Games today need to scale smoothly. The advent of multiple cores on each processor has resulted in an almost a feverish rush toward the parallel processing paradigm. However anyone who has written large chunks of code will appreciate the problems that would naturally arise from using threads. Sprinkling a lot of locks around the threads hardly improves performance, the very reason we add threads. At the same time failure to keep synchronisation and race conditions in mind will result in a lot of late nights debugging the code. I faced this exact problem a few years ago and out of purely academic interest I started searching for languages that could make things better (for me atleast). This was when I discovered into Erlang.
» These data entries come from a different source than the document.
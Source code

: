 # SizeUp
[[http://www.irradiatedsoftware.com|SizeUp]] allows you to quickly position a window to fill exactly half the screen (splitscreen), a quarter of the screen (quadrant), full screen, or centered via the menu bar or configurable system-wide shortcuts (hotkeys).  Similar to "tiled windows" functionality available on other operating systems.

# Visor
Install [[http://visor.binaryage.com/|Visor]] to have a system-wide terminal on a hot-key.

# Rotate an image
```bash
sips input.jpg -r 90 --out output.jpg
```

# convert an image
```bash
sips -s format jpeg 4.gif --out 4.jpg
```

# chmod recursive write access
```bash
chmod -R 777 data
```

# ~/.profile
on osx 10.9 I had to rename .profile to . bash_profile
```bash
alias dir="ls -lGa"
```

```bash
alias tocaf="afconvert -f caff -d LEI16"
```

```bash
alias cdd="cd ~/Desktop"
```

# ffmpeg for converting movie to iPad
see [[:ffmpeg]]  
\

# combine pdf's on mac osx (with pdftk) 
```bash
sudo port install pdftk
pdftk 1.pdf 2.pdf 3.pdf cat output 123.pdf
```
Erlang uses message passing to communicate between processes. While this is not a new thing, having it as a construct within the langauge ensures that code written in Erlang is inherently concurrent. Since messages passed between processes give up ownership of data, it prevents locking and thus makes IPC faster. At the same time processes in Erlang are faster than native OS threads (hence even OS processes).
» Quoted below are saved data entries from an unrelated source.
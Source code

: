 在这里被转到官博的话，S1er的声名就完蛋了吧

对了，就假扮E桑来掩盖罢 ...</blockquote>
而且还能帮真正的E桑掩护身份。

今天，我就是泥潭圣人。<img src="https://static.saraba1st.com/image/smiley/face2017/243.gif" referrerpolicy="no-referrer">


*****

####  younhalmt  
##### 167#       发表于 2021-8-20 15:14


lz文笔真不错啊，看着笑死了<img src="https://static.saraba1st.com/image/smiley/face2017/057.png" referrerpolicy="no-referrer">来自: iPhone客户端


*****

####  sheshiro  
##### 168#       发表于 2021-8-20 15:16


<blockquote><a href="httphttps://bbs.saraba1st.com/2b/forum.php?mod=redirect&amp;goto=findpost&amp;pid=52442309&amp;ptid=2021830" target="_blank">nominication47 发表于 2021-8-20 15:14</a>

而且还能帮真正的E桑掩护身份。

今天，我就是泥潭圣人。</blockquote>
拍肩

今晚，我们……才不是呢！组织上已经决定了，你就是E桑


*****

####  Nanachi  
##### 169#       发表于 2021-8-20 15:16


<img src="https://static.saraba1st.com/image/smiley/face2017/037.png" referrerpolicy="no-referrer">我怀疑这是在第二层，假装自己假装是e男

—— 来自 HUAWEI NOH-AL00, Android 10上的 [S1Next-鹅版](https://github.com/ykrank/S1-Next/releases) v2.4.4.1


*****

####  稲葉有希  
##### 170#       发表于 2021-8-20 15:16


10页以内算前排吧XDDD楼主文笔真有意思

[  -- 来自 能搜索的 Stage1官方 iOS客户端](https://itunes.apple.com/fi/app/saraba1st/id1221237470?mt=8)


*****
The biggest advantage, in my opinion, is loading and replacing code at runtime. Service Oriented Architecture is one area that will greatly benefit from this. It means that the downtime is extremely minimal. Who enjoys disturbing a gamer while he is playing only for “scheduled downtime”? It also encourages prototyping and rolling out faster updates. This is of great importance especially when gameplay balancing comes into picture.
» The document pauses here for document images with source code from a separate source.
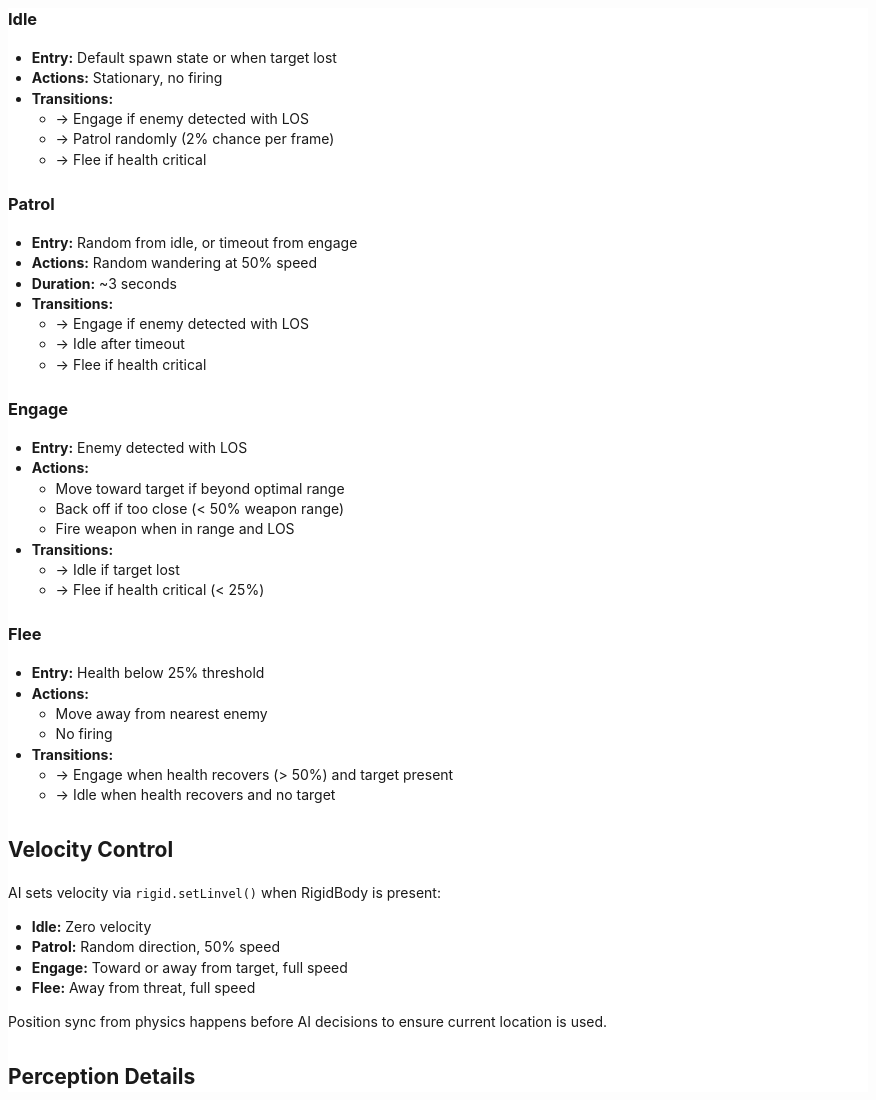 ### Idle

- **Entry:** Default spawn state or when target lost
- **Actions:** Stationary, no firing
- **Transitions:**
  - → Engage if enemy detected with LOS
  - → Patrol randomly (2% chance per frame)
  - → Flee if health critical

### Patrol

- **Entry:** Random from idle, or timeout from engage
- **Actions:** Random wandering at 50% speed
- **Duration:** ~3 seconds
- **Transitions:**
  - → Engage if enemy detected with LOS
  - → Idle after timeout
  - → Flee if health critical

### Engage

- **Entry:** Enemy detected with LOS
- **Actions:**
  - Move toward target if beyond optimal range
  - Back off if too close (< 50% weapon range)
  - Fire weapon when in range and LOS
- **Transitions:**
  - → Idle if target lost
  - → Flee if health critical (< 25%)

### Flee

- **Entry:** Health below 25% threshold
- **Actions:**
  - Move away from nearest enemy
  - No firing
- **Transitions:**
  - → Engage when health recovers (> 50%) and target present
  - → Idle when health recovers and no target

## Velocity Control

AI sets velocity via `rigid.setLinvel()` when RigidBody is present:

- **Idle:** Zero velocity
- **Patrol:** Random direction, 50% speed
- **Engage:** Toward or away from target, full speed
- **Flee:** Away from threat, full speed

Position sync from physics happens before AI decisions to ensure current location is used.

## Perception Details
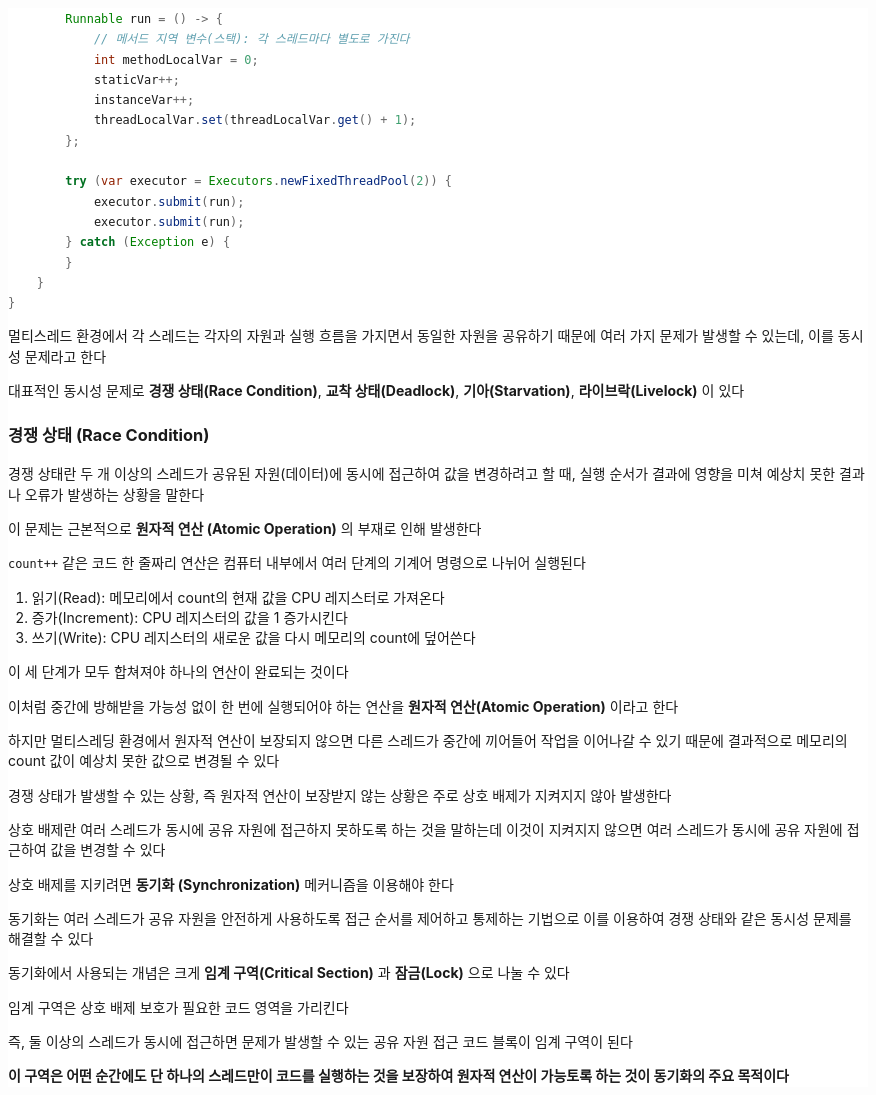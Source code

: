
 ```java
        Runnable run = () -> {
            // 메서드 지역 변수(스택): 각 스레드마다 별도로 가진다
            int methodLocalVar = 0;
            staticVar++;
            instanceVar++;
            threadLocalVar.set(threadLocalVar.get() + 1);
        };

        try (var executor = Executors.newFixedThreadPool(2)) {
            executor.submit(run);
            executor.submit(run);
        } catch (Exception e) {
        }
    }
}
```

멀티스레드 환경에서 각 스레드는 각자의 자원과 실행 흐름을 가지면서 동일한 자원을 공유하기 때문에 여러 가지 문제가 발생할 수 있는데, 이를 동시성 문제라고 한다

대표적인 동시성 문제로 **경쟁 상태(Race Condition)**, **교착 상태(Deadlock)**, **기아(Starvation)**, **라이브락(Livelock)** 이 있다

### 경쟁 상태 (Race Condition)

경쟁 상태란 두 개 이상의 스레드가 공유된 자원(데이터)에 동시에 접근하여 값을 변경하려고 할 때, 실행 순서가 결과에 영향을 미쳐 예상치 못한 결과나 오류가 발생하는 상황을 말한다

이 문제는 근본적으로 **원자적 연산 (Atomic Operation)** 의 부재로 인해 발생한다  

`count++` 같은 코드 한 줄짜리 연산은 컴퓨터 내부에서 여러 단계의 기계어 명령으로 나뉘어 실행된다

1. 읽기(Read): 메모리에서 count의 현재 값을 CPU 레지스터로 가져온다
2. 증가(Increment): CPU 레지스터의 값을 1 증가시킨다
3. 쓰기(Write): CPU 레지스터의 새로운 값을 다시 메모리의 count에 덮어쓴다

이 세 단계가 모두 합쳐져야 하나의 연산이 완료되는 것이다

이처럼 중간에 방해받을 가능성 없이 한 번에 실행되어야 하는 연산을 **원자적 연산(Atomic Operation)** 이라고 한다

하지만 멀티스레딩 환경에서 원자적 연산이 보장되지 않으면 다른 스레드가 중간에 끼어들어 작업을 이어나갈 수 있기 때문에 결과적으로 메모리의 count 값이 예상치 못한 값으로 변경될 수 있다

경쟁 상태가 발생할 수 있는 상황, 즉 원자적 연산이 보장받지 않는 상황은 주로 상호 배제가 지켜지지 않아 발생한다 

상호 배제란 여러 스레드가 동시에 공유 자원에 접근하지 못하도록 하는 것을 말하는데 이것이 지켜지지 않으면 여러 스레드가 동시에 공유 자원에 접근하여 값을 변경할 수 있다

상호 배제를 지키려면 **동기화 (Synchronization)** 메커니즘을 이용해야 한다

동기화는 여러 스레드가 공유 자원을 안전하게 사용하도록 접근 순서를 제어하고 통제하는 기법으로 이를 이용하여 경쟁 상태와 같은 동시성 문제를 해결할 수 있다

동기화에서 사용되는 개념은 크게 **임계 구역(Critical Section)** 과 **잠금(Lock)** 으로 나눌 수 있다

임계 구역은 상호 배제 보호가 필요한 코드 영역을 가리킨다

즉, 둘 이상의 스레드가 동시에 접근하면 문제가 발생할 수 있는 공유 자원 접근 코드 블록이 임계 구역이 된다

**이 구역은 어떤 순간에도 단 하나의 스레드만이 코드를 실행하는 것을 보장하여 원자적 연산이 가능토록 하는 것이 동기화의 주요 목적이다**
Being a functional language code written in Erlang is generally shorter than equivalent code written in C/C++ or Java. This results in easier verification of the correctness of the code and fewer bugs creep up because of this. Code reviews are also faster to perform.
What are we up to?
As part of our casual game development division we’ve been at work trying to find various architectures and schemes that make scalability as smooth as possible. Some solutions we have implemented are based on the cloud while others like the Erlang initiative are projects that take a different approach for solving the problems.
We currently are working on a nice little multiplayer game that has a flash frontend and runs an Erlang server in the backend. Erlang is good with IPC hence we spawn a new process for each of these dungeons and for each entity in the game. Purely client side effects are cosmetic effects while physics, entity spawn and destruction and scores are simulated on the server. Since Erlang messages are asynchronous we have to perform some double checks, especially during scoring. Doing this was extremely easy since we decided to only trust the server and force the client to reflect these changes. Essentially the client presents a view of the world for the player. Since Erlang is good with concurrent code, we’ve had a chance to simulate cool particles on the server side. However we shifted all of this to the client side since particles are only cosmetic we decided to move this over to the client. It also resulted in saved network bandwidth.
Work in progress:
We are working on coming up with metrics that will compare existing frameworks with what we are implementing, for the same set of features. This will give us a better idea as to where we are heading and where we need to be in the coming few weeks.
A test automation that will reduce the workload of testers is definitely something we are desperate for. The usual click based testing frameworks help, but I am hoping that my team here will come up with something that is far superior to anything I’ve seen till date. Again, I would be interested in seeing if we can develop a load/stress testing suite that can use Erlang underneath.
Integrating 3rd party APIs, especially some of the payment gateways. This will be a huge leap ahead for us, especially since micro transactions are a popular way to monetise in casual games.
Metrics to check the load bearing characteristics of the servers.
Metrics for the kind of bugs we reported on the servers.
Challenges:
The biggest challenge we face is with respect to the number of people who are aware of Erlang as a programming language. This has resulted in some training time for the members of the project.
The next challenge we have is integration with 3rd party libraries. While Erlang has bridges for running C code (even Python
) these need to be extensively tested before we can start using them.
Integer performance seems to be better in C/C++. I am guessing that this would be because the CPUs nowadays are really good with predictable data. I am not sure how we can tackle this in Erlang.
Having worked in Erlang, I can say with a certain amount of confidence that it has definitely proven itself on the scalability end. We need to see what are the limits to it’s execution and this is where Sierra Atlantic’s expertise in testing and test automation will help me in the coming few weeks.
I hope to post more cool stuff in the coming weeks. Till then, tah.